# Given information
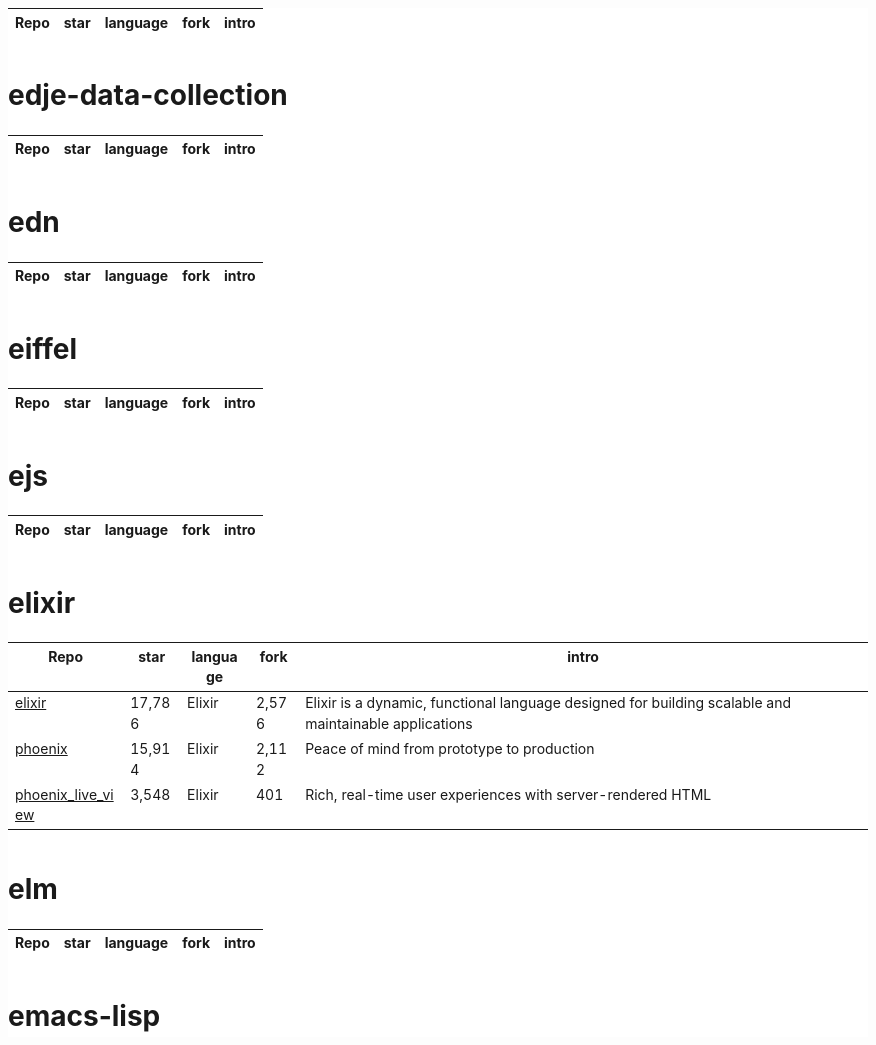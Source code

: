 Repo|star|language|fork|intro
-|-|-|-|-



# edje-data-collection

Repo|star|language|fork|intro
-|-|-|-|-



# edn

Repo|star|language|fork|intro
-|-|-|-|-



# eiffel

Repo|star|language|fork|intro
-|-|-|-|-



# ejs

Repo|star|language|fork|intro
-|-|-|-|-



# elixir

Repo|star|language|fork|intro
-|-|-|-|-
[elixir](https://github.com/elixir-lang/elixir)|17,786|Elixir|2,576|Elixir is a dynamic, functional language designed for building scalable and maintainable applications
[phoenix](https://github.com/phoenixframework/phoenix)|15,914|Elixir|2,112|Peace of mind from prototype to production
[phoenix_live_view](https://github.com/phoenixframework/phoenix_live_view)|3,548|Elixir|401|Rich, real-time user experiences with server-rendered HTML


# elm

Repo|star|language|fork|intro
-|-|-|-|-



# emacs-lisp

...

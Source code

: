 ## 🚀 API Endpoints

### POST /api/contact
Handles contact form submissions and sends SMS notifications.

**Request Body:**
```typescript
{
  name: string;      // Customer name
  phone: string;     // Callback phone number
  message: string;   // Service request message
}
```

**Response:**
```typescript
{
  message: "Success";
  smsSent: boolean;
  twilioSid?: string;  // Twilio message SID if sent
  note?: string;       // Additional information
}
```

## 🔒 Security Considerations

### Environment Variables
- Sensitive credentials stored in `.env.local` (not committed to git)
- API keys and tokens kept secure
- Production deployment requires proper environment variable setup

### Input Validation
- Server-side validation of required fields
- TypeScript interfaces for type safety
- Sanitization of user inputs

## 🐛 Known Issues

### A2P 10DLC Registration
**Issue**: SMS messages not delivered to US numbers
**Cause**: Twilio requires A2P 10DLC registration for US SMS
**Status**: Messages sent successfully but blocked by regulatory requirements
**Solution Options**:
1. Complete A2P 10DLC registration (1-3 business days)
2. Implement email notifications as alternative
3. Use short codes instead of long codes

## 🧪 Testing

# Your instructions
Report, with no additional words, how many lines in the records above contain the word "string".

# Reply to the exercise
5